First, there are three (3) separate electrical circuits going to the fuel  tank.  One circuit is the fuel pump, with a positive and and negative set of leads.  This is a very simple setup, which I assume everyone understands.

Where everyone has problems is understanding the fuel quantity  transmitter.  There are three wires going to the "screw on cap".  Two of those wires are positive and one is a common ground for both the positive wires.  One of the positive wires is connected to the winding of resistive wire that goes down the center pole in the transmitter.  This one is connected to the fuel quantity gage on the dash.  The other positive is connected to the single long wire that runs down the side from top to bottom inside the transmitter.  This is the circuit that turns on the low fuel light on the dash.  Both of these circuits are independent of each other and that is why there are so many variations with fuel quantity and low fuel light in all the different Deloreans.  The fuel quantity resistive winding varies in every transmitter I've had apart.  It was not well designed and the wire has a tendency to slide to the bottom of the cylinder since it was not affixed to
 the plastic center pole by anything but wire tension.

The low fuel light only comes on (as long as there is no corrosion) when the float 'almost' reaches it's lowest point inside the sending unit.  The light should come on when the tank drops to 1.3 gallons, but I have seen them come on at 4 gallons and some never come on at all, due to a bad connection.

The fuel pump working, not working, or sucking air has nothing to do with what you see on the fuel gage or the low level light.  If it has fuel at the pickup, it will provide it to the engine, if not, then it will suck air.

Now, on a side note, one of the biggest problems with the tank itself, is the fact there are no internal baffles molded inside the tank.  It was designed this way to cut costs since the tank is a one piece extrusion.  Every car I've worked on has baffles built in, even my little MG's.  That way, when you go uphill, downhill or whip around a long turn, the gas in the tank can't slosh to one part of the tank or the other and starve the pump, unless of course your angle of bank is held for enough time for all the fuel to drain through the baffles. 

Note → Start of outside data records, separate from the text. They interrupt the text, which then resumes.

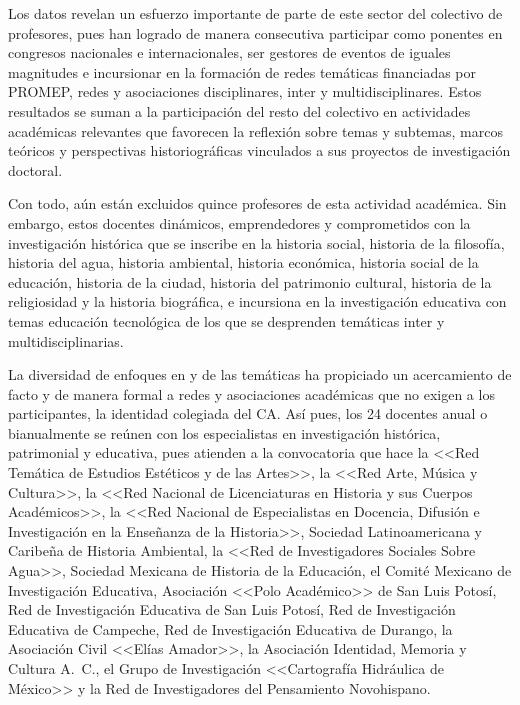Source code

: Los datos revelan un esfuerzo importante de parte de este sector del
colectivo de profesores, pues han  logrado de manera consecutiva participar
como ponentes en congresos nacionales e internacionales, ser gestores de
eventos de iguales magnitudes e incursionar en la formación de redes
temáticas financiadas por PROMEP, redes y asociaciones  disciplinares,
inter y multidisciplinares. Estos  resultados se suman a la participación
del resto del colectivo en actividades académicas relevantes que favorecen
la reflexión sobre temas y subtemas, marcos teóricos y perspectivas
historiográficas vinculados a sus proyectos de investigación doctoral. 


Con  todo, aún están excluidos quince profesores de esta actividad
académica. Sin embargo, estos docentes dinámicos, emprendedores y
comprometidos con la investigación histórica que se inscribe en la historia
social, historia de la filosofía, historia  del agua, historia ambiental,
historia económica, historia social de la educación, historia de la ciudad,
historia del patrimonio cultural, historia de la religiosidad y la historia
biográfica, e incursiona en la investigación educativa con temas educación
tecnológica de los que se desprenden temáticas inter y multidisciplinarias.
\enlargethispage{1\baselineskip}
 
La diversidad de enfoques en y de las temáticas ha propiciado un
acercamiento de facto y de manera formal a redes y asociaciones académicas
que no exigen a los participantes, la identidad colegiada del CA. Así pues,
los 24 docentes anual o bianualmente se reúnen con los especialistas en
investigación histórica, patrimonial y educativa, pues atienden a la
convocatoria que hace  la <<Red Temática de Estudios Estéticos y de las
Artes>>, la <<Red Arte, Música y Cultura>>, la <<Red Nacional de Licenciaturas
en Historia y sus Cuerpos Académicos>>, la <<Red Nacional de Especialistas en
Docencia, Difusión e Investigación en la Enseñanza de la Historia>>,
Sociedad Latinoamericana y Caribeña de Historia Ambiental, la <<Red de
Investigadores Sociales Sobre Agua>>, Sociedad Mexicana de Historia de la
Educación, el Comité Mexicano de Investigación Educativa, Asociación <<Polo
Académico>> de San Luis Potosí, Red de Investigación  Educativa de San Luis
Potosí, Red de Investigación Educativa de Campeche, Red de Investigación
Educativa de Durango,  la Asociación Civil <<Elías Amador>>, la Asociación
Identidad, Memoria y Cultura A.\ C., el Grupo de Investigación <<Cartografía
Hidráulica de México>> y la Red de Investigadores del Pensamiento
Novohispano.

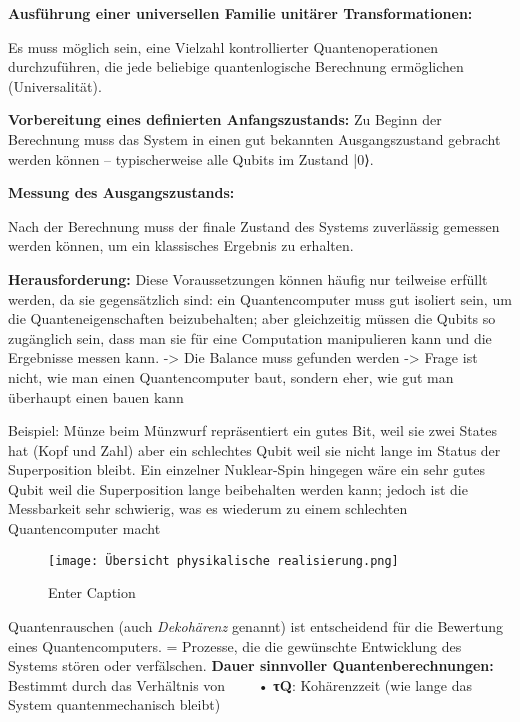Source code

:  
 
    \item \textbf{Ausführung einer universellen Familie unitärer Transformationen:}

 Es muss möglich sein, eine Vielzahl kontrollierter Quantenoperationen durchzuführen, die jede beliebige quantenlogische Berechnung ermöglichen (Universalität).
 
    \item \textbf{Vorbereitung eines definierten Anfangszustands:}
 Zu Beginn der Berechnung muss das System in einen gut bekannten Ausgangszustand gebracht werden können – typischerweise alle Qubits im Zustand |0⟩.

    \item \textbf{Messung des Ausgangszustands:}

 Nach der Berechnung muss der finale Zustand des Systems zuverlässig gemessen werden können, um ein klassisches Ergebnis zu erhalten. 

\textbf{Herausforderung: }
Diese Voraussetzungen können häufig nur teilweise erfüllt werden, da sie gegensätzlich sind: ein Quantencomputer muss gut isoliert sein, um die Quanteneigenschaften beizubehalten; aber gleichzeitig müssen die Qubits so zugänglich sein, dass man sie für eine Computation manipulieren kann und die Ergebnisse messen kann. 
-> Die Balance muss gefunden werden
-> Frage ist nicht, wie man einen Quantencomputer baut, sondern eher, wie gut man überhaupt einen bauen kann

Beispiel: Münze beim Münzwurf repräsentiert ein gutes Bit, weil sie zwei States hat (Kopf und Zahl) aber ein schlechtes Qubit weil sie nicht lange im Status der Superposition bleibt. Ein einzelner Nuklear-Spin hingegen wäre ein sehr gutes Qubit weil die Superposition lange beibehalten werden kann; jedoch ist die Messbarkeit sehr schwierig, was es wiederum zu einem schlechten Quantencomputer macht

\begin{figure}
    \centering
    \texttt{[image: Übersicht physikalische realisierung.png]}
    \caption{Enter Caption}
    \label{fig:enter-label}
\end{figure}
\cite{nielsen_michael_a_and_isaac_l_chuang_quantum_2010}

Quantenrauschen (auch \textit{Dekohärenz} genannt) ist entscheidend für die Bewertung eines Quantencomputers.
= Prozesse, die die gewünschte Entwicklung des Systems stören oder verfälschen.
\textbf{Dauer sinnvoller Quantenberechnungen:}
 Bestimmt durch das Verhältnis von
   • \textbf{τQ}: Kohärenzzeit (wie lange das System quantenmechanisch bleibt)


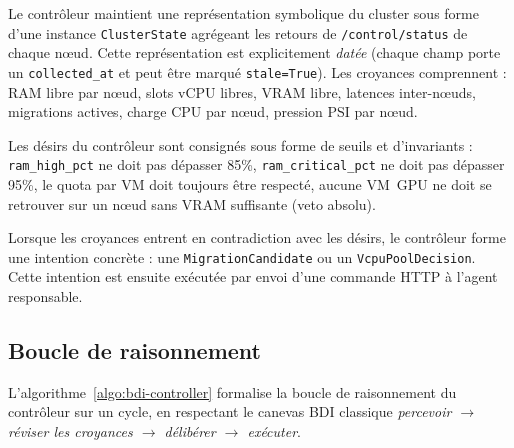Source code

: \begin{description}[leftmargin=*, style=nextline]
    \item[Beliefs (croyances).] Le contrôleur maintient une représentation symbolique du cluster sous forme d'une instance \texttt{ClusterState} agrégeant les retours de \texttt{/control/status} de chaque nœud. Cette représentation est explicitement \emph{datée} (chaque champ porte un \texttt{collected\_at} et peut être marqué \texttt{stale=True}). Les croyances comprennent : RAM libre par nœud, slots vCPU libres, VRAM libre, latences inter-nœuds, migrations actives, charge CPU par nœud, pression PSI par nœud.
    \item[Desires (désirs).] Les désirs du contrôleur sont consignés sous forme de seuils et d'invariants : \texttt{ram\_high\_pct} ne doit pas dépasser 85\%, \texttt{ram\_critical\_pct} ne doit pas dépasser 95\%, le quota par VM doit toujours être respecté, aucune VM~GPU ne doit se retrouver sur un nœud sans VRAM suffisante (veto absolu).
    \item[Intentions (intentions).] Lorsque les croyances entrent en contradiction avec les désirs, le contrôleur forme une intention concrète : une \texttt{MigrationCandidate} ou un \texttt{VcpuPoolDecision}. Cette intention est ensuite exécutée par envoi d'une commande HTTP à l'agent responsable.
\end{description}

\subsection{Boucle de raisonnement}

L'algorithme~\ref{algo:bdi-controller} formalise la boucle de raisonnement du contrôleur sur un cycle, en respectant le canevas BDI classique \emph{percevoir $\to$ réviser les croyances $\to$ délibérer $\to$ exécuter}.

\begin{algorithm}[H]
\caption{Boucle BDI du \texttt{omega-controller}}
\label{algo:bdi-controller}
\end{algorithm}

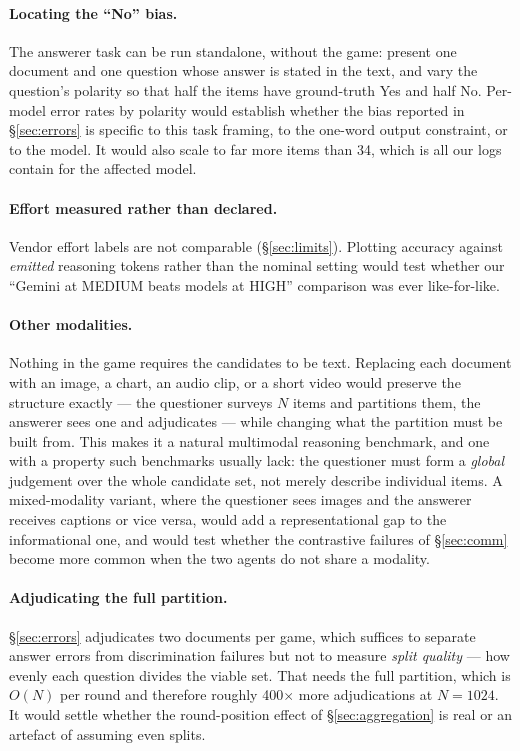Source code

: \documentclass[11pt]{article}
\begin{document}
\paragraph{Locating the ``No'' bias.} The answerer task can be run standalone,
without the game: present one document and one question whose answer is stated
in the text, and vary the question's polarity so that half the items have
ground-truth Yes and half No. Per-model error rates by polarity would establish
whether the bias reported in \S\ref{sec:errors} is specific to this task
framing, to the one-word output constraint, or to the model. It would also
scale to far more items than 34, which is all our logs contain for the affected
model.

\paragraph{Effort measured rather than declared.} Vendor effort labels are not
comparable (\S\ref{sec:limits}). Plotting accuracy against \emph{emitted}
reasoning tokens rather than the nominal setting would test whether our
``Gemini at MEDIUM beats models at HIGH'' comparison was ever like-for-like.

\paragraph{Other modalities.} Nothing in the game requires the candidates to be
text. Replacing each document with an image, a chart, an audio clip, or a short
video would preserve the structure exactly --- the questioner surveys $N$ items
and partitions them, the answerer sees one and adjudicates --- while changing
what the partition must be built from. This makes it a natural multimodal
reasoning benchmark, and one with a property such benchmarks usually lack: the
questioner must form a \emph{global} judgement over the whole candidate set,
not merely describe individual items. A mixed-modality variant, where the
questioner sees images and the answerer receives captions or vice versa, would add a
representational gap to the informational one, and would test whether the
contrastive failures of \S\ref{sec:comm} become more common when the two agents
do not share a modality.

\paragraph{Adjudicating the full partition.} \S\ref{sec:errors} adjudicates two
documents per game, which suffices to separate answer errors from
discrimination failures but not to measure \emph{split quality} --- how evenly
each question divides the viable set. That needs the full partition, which is
$O(N)$ per round and therefore roughly 400$\times$ more adjudications at
$N{=}1024$. It would settle whether the round-position effect of
\S\ref{sec:aggregation} is real or an artefact of assuming even splits.
\end{document}
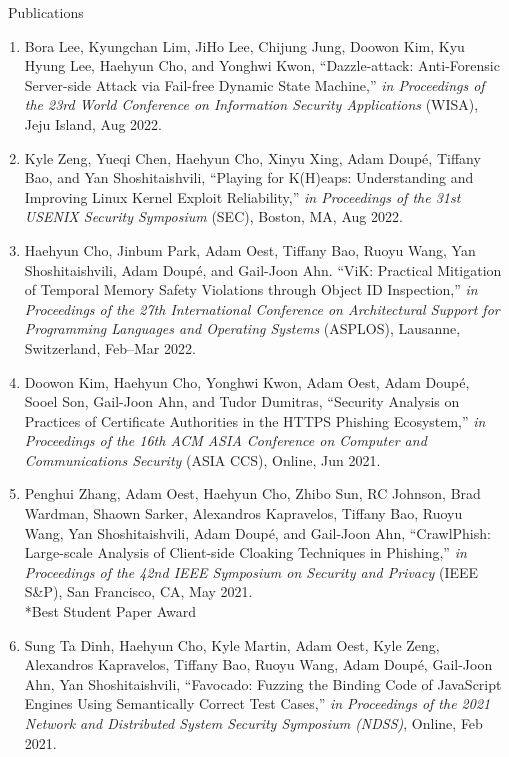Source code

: \documentclass{resume} %
\begin{document}
\begin{rSection}{\faGenderless~Publications}
\begin{enumerate}[leftmargin=0pt]
		\item Bora Lee, Kyungchan Lim, JiHo Lee, Chijung Jung, Doowon Kim, Kyu Hyung Lee, {Haehyun Cho}, and Yonghwi Kwon,
		``Dazzle-attack: Anti-Forensic Server-side Attack via Fail-free Dynamic State Machine,''
		\emph{in Proceedings of the 23rd World Conference on Information Security Applications} (WISA), 
		Jeju Island, Aug 2022.
		
		\item Kyle Zeng, Yueqi Chen, {Haehyun Cho}, Xinyu Xing, Adam Doup\'e, Tiffany Bao, and Yan Shoshitaishvili,
		``Playing for K(H)eaps: Understanding and Improving Linux Kernel Exploit Reliability,'' 
		\emph{in Proceedings of the 31st USENIX Security Symposium} {(SEC)},
		Boston, MA, Aug 2022.

		\item {Haehyun Cho}, Jinbum Park, Adam Oest, Tiffany Bao, Ruoyu Wang, Yan Shoshitaishvili, Adam Doup\'e, and Gail-Joon Ahn.
		``ViK: Practical Mitigation of Temporal Memory Safety Violations through Object ID Inspection,'' 
		\emph{in Proceedings of the 27th International Conference on Architectural Support for Programming Languages and Operating Systems} {(ASPLOS)},
		Lausanne, Switzerland, Feb--Mar 2022.

    	\item Doowon Kim, {Haehyun Cho}, Yonghwi Kwon, Adam Oest, Adam Doup\'e, Sooel Son, Gail-Joon Ahn, and Tudor Dumitras,
    	``Security Analysis on Practices of Certificate Authorities in the HTTPS Phishing Ecosystem,''
    	\emph{in Proceedings of the 16th ACM ASIA Conference on Computer and Communications Security} {(ASIA CCS)},
    	Online, Jun 2021.

    	\item Penghui Zhang, Adam Oest, {Haehyun Cho}, Zhibo Sun, RC Johnson, Brad Wardman, Shaown Sarker, Alexandros Kapravelos, Tiffany Bao, Ruoyu Wang, Yan Shoshitaishvili, Adam Doup\'e, and Gail-Joon Ahn,
    	``CrawlPhish: Large-scale Analysis of Client-side Cloaking Techniques in Phishing,''
        \emph{in Proceedings of the 42nd IEEE Symposium on Security and Privacy} {(IEEE S\&P)},
    	San Francisco, CA, May 2021.\\
        {*}Best Student Paper Award

    	\item Sung Ta Dinh, {Haehyun Cho}, Kyle Martin, Adam Oest, Kyle Zeng, Alexandros Kapravelos, Tiffany Bao, Ruoyu Wang, Adam Doup\'e, Gail-Joon Ahn, Yan Shoshitaishvili,
        ``Favocado: Fuzzing the Binding Code of JavaScript Engines Using Semantically Correct Test Cases,''
        \emph{in Proceedings of the 2021 Network and Distributed System Security Symposium {(NDSS)}},
        Online, Feb 2021.


\end{enumerate}
\end{rSection}
\end{document}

Lastly, for those of you who are wondering and want some proof of all this, take an empty fuel tank that you just cleaned out on your car.  Add two gallons of fuel to the tank.  Start it up and make sure everything is working as advertised.  Now, run the front of the car up on a set of 5 inch ramps and let it continue to idle.  You'll be totally shocked to see that the car will fuel starve itself in less than a minute, since both those gallons are now in the back of the tank and the pickup for the pump (whether the old design or John's new one) is in the center front portion of the tank.  I hope this answers some of the questions concerning fuel, fuel pumps, and fuel indicators on the Delorean.  If you want, you may contact me offline with any questions.

Oh, I got Josh's car running again and that will be another post.  I still don't know why it wants to bog at 2500 rpm, but will keep working on it.